Marcelo Tosatti July 6, 2009, 1:55 a.m. UTC
Replace hrtimer based timer emulation with host timebase (ktime_t)
comparisons on guest entry.

This avoids host load when guests are scheduled out, removes a
spinlock acquision on entry (i8254.c's inject_lock), and makes future
improvements easier.

Signed-off-by: Marcelo Tosatti <mtosatti@redhat.com>

Comments

Gleb Natapov July 8, 2009, 12:58 p.m. UTC | #1
Excellent patch series.

On Sun, Jul 05, 2009 at 10:55:15PM -0300, Marcelo Tosatti wrote:
>  int kvm_cpu_has_pending_timer(struct kvm_vcpu *vcpu)
>  {
> -	int ret;
> +	ktime_t now, expires;
>  
> -	ret = pit_has_pending_timer(vcpu);
> -	ret |= apic_has_pending_timer(vcpu);
> +	expires = kvm_vcpu_next_timer_event(vcpu);
> +	now = ktime_get();
> +	if (expires.tv64 <= now.tv64) {
> +		if (kvm_arch_interrupt_allowed(vcpu))
> +			set_bit(KVM_REQ_UNHALT, &vcpu->requests);
You shouldn't unhalt vcpu here. Not every timer event will generate
interrupt (vector can be masked in pic/ioapic) or timer event can
generate NMI instead of interrupt. Leaving this code out probably means
that you can't remove kvm_inject_pending_timer_irqs() call from
__vcpu_run().

> +		return 1;
> +	}
>  
> -	return ret;
> +	return 0;
>  }
>  EXPORT_SYMBOL(kvm_cpu_has_pending_timer);
>  

--
			Gleb.
--
To unsubscribe from this list: send the line "unsubscribe kvm" in
the body of a message to majordomo@vger.kernel.org
More majordomo info at  http://vger.kernel.org/majordomo-info.html
Avi Kivity July 8, 2009, 1:41 p.m. UTC | #2
On 07/06/2009 04:55 AM, Marcelo Tosatti wrote:
> Replace hrtimer based timer emulation with host timebase (ktime_t)
> comparisons on guest entry.
>
> This avoids host load when guests are scheduled out, removes a
> spinlock acquision on entry (i8254.c's inject_lock), and makes future
> improvements easier.
>    

I wonder if we're really winning with this.  Guests should be 
scheduled-out-but-not-halted rarely, and in all other cases we need to 
keep the timer.  A timer comparison on each guest entry might be 
expensive (maybe not so much with tsc based timers).
Marcelo Tosatti July 8, 2009, 4:24 p.m. UTC | #3
On Wed, Jul 08, 2009 at 04:41:22PM +0300, Avi Kivity wrote:
> On 07/06/2009 04:55 AM, Marcelo Tosatti wrote:
>> Replace hrtimer based timer emulation with host timebase (ktime_t)
>> comparisons on guest entry.
>>
>> This avoids host load when guests are scheduled out, removes a
>> spinlock acquision on entry (i8254.c's inject_lock), and makes future
>> improvements easier.
>>    
>
> I wonder if we're really winning with this.  Guests should be  
> scheduled-out-but-not-halted rarely, and in all other cases we need to  
> keep the timer.  A timer comparison on each guest entry might be  
> expensive (maybe not so much with tsc based timers).

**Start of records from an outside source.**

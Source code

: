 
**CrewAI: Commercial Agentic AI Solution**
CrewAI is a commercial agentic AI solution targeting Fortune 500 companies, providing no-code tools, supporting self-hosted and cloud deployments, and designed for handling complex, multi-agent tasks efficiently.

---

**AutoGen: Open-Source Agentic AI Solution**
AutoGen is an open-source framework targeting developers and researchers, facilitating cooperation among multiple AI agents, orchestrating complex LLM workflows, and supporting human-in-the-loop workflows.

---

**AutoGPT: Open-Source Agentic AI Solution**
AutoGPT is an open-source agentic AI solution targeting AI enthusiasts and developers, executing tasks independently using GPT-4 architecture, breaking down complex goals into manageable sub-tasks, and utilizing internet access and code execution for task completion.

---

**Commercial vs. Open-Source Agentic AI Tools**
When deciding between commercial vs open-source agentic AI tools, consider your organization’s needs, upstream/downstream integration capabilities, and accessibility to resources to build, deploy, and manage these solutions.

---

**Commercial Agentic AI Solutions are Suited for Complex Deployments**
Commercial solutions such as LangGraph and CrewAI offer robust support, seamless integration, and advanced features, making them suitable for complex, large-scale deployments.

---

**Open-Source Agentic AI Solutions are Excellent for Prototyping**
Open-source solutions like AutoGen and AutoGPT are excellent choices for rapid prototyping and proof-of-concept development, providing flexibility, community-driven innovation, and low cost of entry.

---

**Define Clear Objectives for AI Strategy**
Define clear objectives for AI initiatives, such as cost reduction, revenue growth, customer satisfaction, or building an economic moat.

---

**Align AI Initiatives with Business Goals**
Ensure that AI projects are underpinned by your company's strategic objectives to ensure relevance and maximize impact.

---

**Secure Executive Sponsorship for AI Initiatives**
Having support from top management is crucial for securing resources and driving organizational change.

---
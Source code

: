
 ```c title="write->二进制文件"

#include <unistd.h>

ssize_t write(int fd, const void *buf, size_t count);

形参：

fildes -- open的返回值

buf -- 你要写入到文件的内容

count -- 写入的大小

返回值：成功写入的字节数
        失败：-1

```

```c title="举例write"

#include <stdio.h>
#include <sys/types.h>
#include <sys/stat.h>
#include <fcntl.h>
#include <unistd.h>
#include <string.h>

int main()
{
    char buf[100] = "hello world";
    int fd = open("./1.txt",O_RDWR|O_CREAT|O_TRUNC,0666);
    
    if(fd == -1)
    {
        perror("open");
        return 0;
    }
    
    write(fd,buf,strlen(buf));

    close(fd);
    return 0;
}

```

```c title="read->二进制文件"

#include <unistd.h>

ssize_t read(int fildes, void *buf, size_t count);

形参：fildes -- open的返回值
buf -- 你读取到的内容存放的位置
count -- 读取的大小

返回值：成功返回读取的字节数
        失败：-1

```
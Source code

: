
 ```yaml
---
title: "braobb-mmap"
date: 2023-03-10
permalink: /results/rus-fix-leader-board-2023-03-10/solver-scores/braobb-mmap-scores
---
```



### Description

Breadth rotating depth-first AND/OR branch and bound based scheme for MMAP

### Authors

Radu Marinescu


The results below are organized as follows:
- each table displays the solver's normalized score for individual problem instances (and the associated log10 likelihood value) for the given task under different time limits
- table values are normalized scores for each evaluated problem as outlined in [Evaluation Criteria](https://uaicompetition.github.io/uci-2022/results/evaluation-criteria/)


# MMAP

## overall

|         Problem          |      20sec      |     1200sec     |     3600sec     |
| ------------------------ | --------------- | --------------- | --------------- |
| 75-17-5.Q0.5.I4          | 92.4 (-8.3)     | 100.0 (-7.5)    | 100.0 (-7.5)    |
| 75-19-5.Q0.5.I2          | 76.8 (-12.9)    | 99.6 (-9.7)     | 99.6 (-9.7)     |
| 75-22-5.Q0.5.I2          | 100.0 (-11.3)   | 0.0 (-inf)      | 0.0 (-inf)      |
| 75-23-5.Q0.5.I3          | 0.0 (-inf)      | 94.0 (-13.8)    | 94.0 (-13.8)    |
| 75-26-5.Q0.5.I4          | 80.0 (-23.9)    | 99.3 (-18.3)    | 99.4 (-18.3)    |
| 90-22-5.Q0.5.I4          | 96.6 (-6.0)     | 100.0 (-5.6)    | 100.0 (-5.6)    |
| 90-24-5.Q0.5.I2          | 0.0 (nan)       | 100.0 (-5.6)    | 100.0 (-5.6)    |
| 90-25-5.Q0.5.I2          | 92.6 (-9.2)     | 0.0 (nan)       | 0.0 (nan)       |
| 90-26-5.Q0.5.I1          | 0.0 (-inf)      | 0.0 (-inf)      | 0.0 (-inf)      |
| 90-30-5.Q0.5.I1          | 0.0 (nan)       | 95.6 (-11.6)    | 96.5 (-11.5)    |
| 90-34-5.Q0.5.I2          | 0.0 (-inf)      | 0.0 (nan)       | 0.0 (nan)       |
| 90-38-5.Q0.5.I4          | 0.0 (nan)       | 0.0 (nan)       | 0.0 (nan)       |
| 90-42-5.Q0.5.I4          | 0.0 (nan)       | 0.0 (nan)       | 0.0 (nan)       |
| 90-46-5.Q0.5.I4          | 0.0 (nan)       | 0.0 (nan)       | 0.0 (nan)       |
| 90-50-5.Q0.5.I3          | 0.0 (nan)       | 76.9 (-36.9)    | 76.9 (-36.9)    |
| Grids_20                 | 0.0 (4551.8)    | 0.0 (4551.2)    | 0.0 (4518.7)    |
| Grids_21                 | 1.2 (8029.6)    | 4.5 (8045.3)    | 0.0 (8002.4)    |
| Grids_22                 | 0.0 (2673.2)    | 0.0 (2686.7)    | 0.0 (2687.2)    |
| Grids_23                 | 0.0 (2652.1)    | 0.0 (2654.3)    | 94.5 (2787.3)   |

Any activity outside of guest mode that takes more than the period of
the timer (think 1000Hz) causes unnecessary host load.

Booting a RHEL5 UP without VNC or serial output on an idle host:

timer_int_normal=95416 timer_interrupt_accumulated=873

(and it continues to increase in that rate, roughly 1%). 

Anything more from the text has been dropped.